• **Given records**
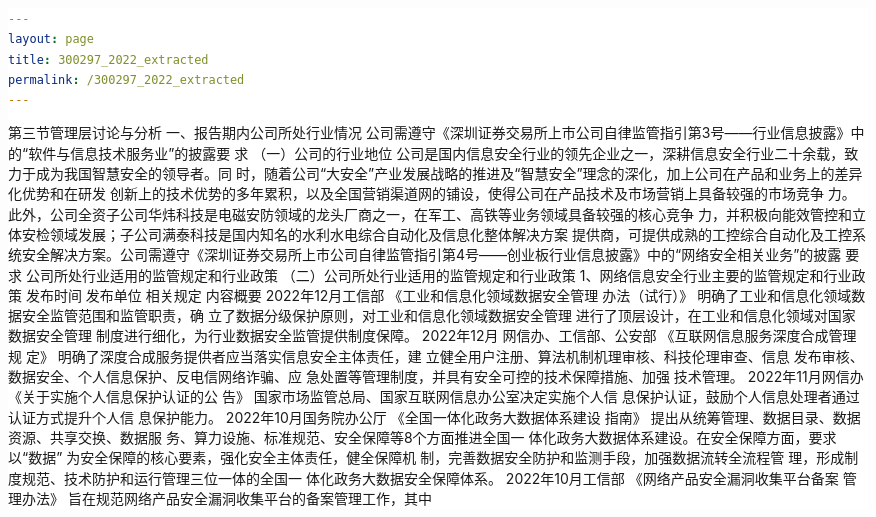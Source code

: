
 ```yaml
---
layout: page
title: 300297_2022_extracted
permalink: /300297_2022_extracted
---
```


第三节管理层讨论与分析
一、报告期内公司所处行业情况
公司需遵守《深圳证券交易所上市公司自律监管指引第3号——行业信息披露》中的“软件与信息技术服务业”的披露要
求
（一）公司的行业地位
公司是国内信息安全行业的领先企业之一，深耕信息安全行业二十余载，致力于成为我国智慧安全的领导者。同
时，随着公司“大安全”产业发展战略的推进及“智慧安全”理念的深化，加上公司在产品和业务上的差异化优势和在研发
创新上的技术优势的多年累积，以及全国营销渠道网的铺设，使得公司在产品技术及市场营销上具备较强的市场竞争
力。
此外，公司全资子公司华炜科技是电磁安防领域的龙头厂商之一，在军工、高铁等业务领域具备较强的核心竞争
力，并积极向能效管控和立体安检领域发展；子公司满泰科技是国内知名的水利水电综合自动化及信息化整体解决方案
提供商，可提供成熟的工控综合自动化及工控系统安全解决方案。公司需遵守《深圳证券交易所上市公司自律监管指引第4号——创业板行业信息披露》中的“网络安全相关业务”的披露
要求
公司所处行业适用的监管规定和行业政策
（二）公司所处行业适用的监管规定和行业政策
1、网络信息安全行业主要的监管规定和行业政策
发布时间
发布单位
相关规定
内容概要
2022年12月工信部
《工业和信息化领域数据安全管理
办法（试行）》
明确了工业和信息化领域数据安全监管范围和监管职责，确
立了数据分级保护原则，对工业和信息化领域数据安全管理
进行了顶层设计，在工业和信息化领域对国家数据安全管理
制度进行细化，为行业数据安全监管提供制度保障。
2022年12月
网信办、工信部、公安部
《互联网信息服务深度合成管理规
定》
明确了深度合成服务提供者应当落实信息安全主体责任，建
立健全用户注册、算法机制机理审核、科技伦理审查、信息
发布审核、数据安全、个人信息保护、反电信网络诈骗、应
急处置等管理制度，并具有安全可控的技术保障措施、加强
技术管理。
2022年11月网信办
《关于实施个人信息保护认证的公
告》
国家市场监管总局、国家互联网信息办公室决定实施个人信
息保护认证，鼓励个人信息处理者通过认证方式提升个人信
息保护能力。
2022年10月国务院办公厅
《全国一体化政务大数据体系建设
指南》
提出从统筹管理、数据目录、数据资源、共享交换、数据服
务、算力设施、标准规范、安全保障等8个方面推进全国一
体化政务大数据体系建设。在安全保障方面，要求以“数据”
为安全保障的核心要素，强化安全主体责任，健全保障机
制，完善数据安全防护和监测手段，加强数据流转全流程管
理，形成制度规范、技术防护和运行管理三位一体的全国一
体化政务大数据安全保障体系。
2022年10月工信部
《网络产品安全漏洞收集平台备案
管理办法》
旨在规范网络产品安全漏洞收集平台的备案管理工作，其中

...

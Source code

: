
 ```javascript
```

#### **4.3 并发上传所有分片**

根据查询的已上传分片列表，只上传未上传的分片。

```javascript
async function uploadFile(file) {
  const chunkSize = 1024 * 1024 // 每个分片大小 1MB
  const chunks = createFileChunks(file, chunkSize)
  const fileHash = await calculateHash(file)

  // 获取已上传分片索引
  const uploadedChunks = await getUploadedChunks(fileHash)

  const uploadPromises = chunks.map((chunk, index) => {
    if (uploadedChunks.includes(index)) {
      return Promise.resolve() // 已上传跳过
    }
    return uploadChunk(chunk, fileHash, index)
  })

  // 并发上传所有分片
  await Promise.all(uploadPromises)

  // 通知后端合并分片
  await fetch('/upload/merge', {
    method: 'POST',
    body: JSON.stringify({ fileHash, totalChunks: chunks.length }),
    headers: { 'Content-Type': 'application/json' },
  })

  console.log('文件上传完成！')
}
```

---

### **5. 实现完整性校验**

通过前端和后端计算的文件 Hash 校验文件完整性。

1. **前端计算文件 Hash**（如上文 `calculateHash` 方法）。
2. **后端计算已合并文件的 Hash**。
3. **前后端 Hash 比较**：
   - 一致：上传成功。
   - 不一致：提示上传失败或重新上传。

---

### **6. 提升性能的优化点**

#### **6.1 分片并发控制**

• **Problem details**
Your task is to show every line of the listing above containing "calculateHash".

• **Task answer**
  const fileHash = await calculateHash(file)
1. **前端计算文件 Hash**（如上文 `calculateHash` 方法）。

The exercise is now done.